TASK GOAL:
Could you copy every entry exactly, dropping the pictures?

SUPPLIED MATERIAL:
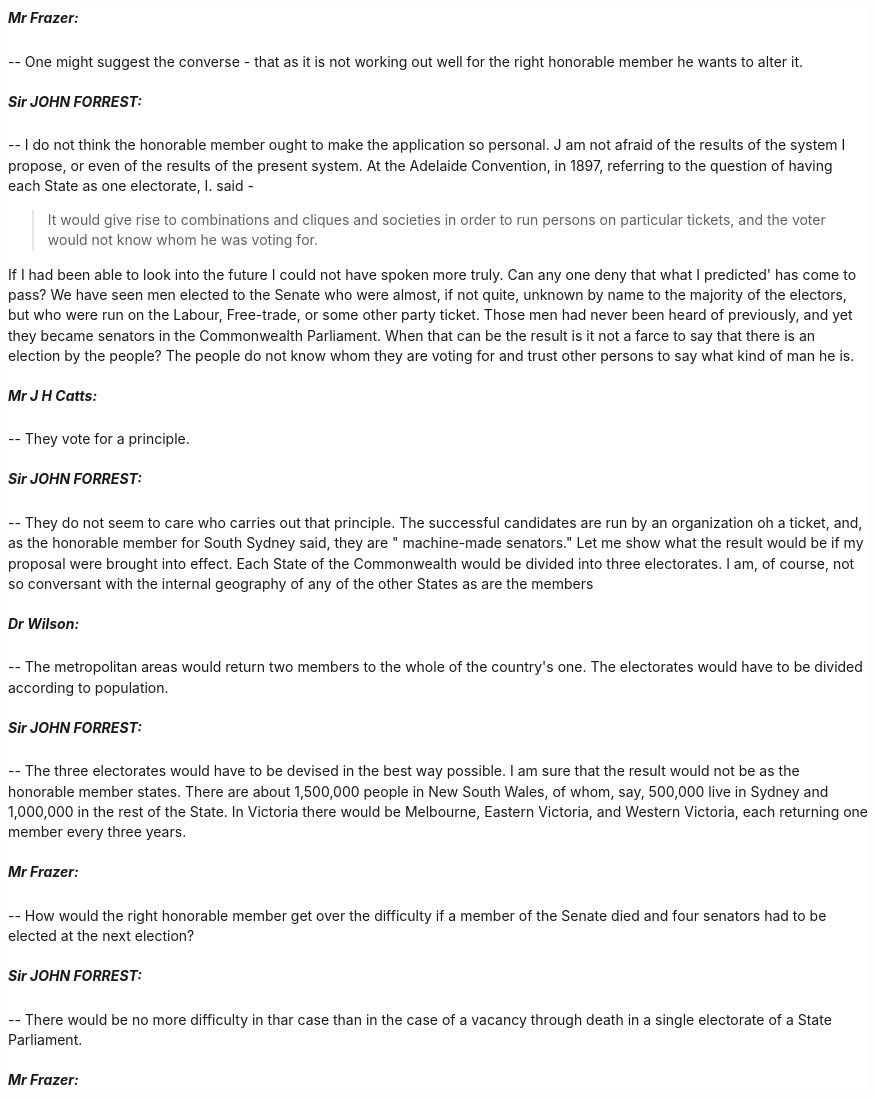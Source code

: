 ##### Mr Frazer:

--  One might suggest the converse - that as it is not working out well for the right honorable member he wants to alter it. 

##### Sir JOHN FORREST:

-- I do not think the honorable member ought to make the application so personal. J am not afraid of the results of the system I propose, or even of the results of the present system. At the Adelaide Convention, in 1897, referring to the question of having each State as one electorate, I. said - 

  >It would give rise to combinations and cliques and societies in order to run persons on particular tickets, and the voter would not know whom he was voting for. 

If I had been able to look into the future I could not have spoken more truly. Can any one deny that what I predicted' has come to pass? We have seen men elected to the Senate who were almost, if not quite, unknown by name to the majority of the electors, but who were run on the Labour, Free-trade, or some other party ticket. Those men had never been heard of previously, and yet they became senators in the Commonwealth Parliament. When that can be the result is it not a farce to say that there is an election by the people? The people do not know whom they are voting for and trust other persons to say what kind of man he is. 

##### Mr J H Catts:

--  They vote for a principle. 

##### Sir JOHN FORREST:

-- They do not seem to care who carries out that principle. The successful candidates are run by an organization oh a ticket, and, as the honorable member for South Sydney said, they are " machine-made senators." Let me show what the result would be if my proposal were brought into effect. Each State of the Commonwealth would be divided into three electorates. I am, of course, not so conversant with the internal geography of any of the other States as are the members 

##### Dr Wilson:

--  The metropolitan areas would return two members to the whole of the country's one. The electorates would have to be divided according to population. 

##### Sir JOHN FORREST:

-- The three electorates would have to be devised in the best way possible. I am sure that the result would not be as the honorable member states. There are about 1,500,000 people in New South Wales, of whom, say, 500,000 live in Sydney and 1,000,000 in the rest of the State. In Victoria there would be Melbourne, Eastern Victoria, and Western Victoria, each returning one member every three years. 

##### Mr Frazer:

--  How would the right honorable member get over the difficulty if a member of the Senate died and four senators had to be elected at the next election? 

##### Sir JOHN FORREST:

-- There would be no more difficulty in thar case than in the case of a vacancy through death in a single electorate of a State Parliament. 

##### Mr Frazer:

TASK OUTPUT:
Source code

: ##### Mr Frazer:

--  One might suggest the converse - that as it is not working out well for the right honorable member he wants to alter it. 

##### Sir JOHN FORREST:

-- I do not think the honorable member ought to make the application so personal. J am not afraid of the results of the system I propose, or even of the results of the present system. At the Adelaide Convention, in 1897, referring to the question of having each State as one electorate, I. said - 

  >It would give rise to combinations and cliques and societies in order to run persons on particular tickets, and the voter would not know whom he was voting for. 

If I had been able to look into the future I could not have spoken more truly. Can any one deny that what I predicted' has come to pass? We have seen men elected to the Senate who were almost, if not quite, unknown by name to the majority of the electors, but who were run on the Labour, Free-trade, or some other party ticket. Those men had never been heard of previously, and yet they became senators in the Commonwealth Parliament. When that can be the result is it not a farce to say that there is an election by the people? The people do not know whom they are voting for and trust other persons to say what kind of man he is. 

##### Mr J H Catts:

--  They vote for a principle. 

##### Sir JOHN FORREST:

-- They do not seem to care who carries out that principle. The successful candidates are run by an organization oh a ticket, and, as the honorable member for South Sydney said, they are " machine-made senators." Let me show what the result would be if my proposal were brought into effect. Each State of the Commonwealth would be divided into three electorates. I am, of course, not so conversant with the internal geography of any of the other States as are the members 

##### Dr Wilson:

--  The metropolitan areas would return two members to the whole of the country's one. The electorates would have to be divided according to population. 

##### Sir JOHN FORREST:

-- The three electorates would have to be devised in the best way possible. I am sure that the result would not be as the honorable member states. There are about 1,500,000 people in New South Wales, of whom, say, 500,000 live in Sydney and 1,000,000 in the rest of the State. In Victoria there would be Melbourne, Eastern Victoria, and Western Victoria, each returning one member every three years. 

##### Mr Frazer:

--  How would the right honorable member get over the difficulty if a member of the Senate died and four senators had to be elected at the next election? 

##### Sir JOHN FORREST:

-- There would be no more difficulty in thar case than in the case of a vacancy through death in a single electorate of a State Parliament. 

##### Mr Frazer:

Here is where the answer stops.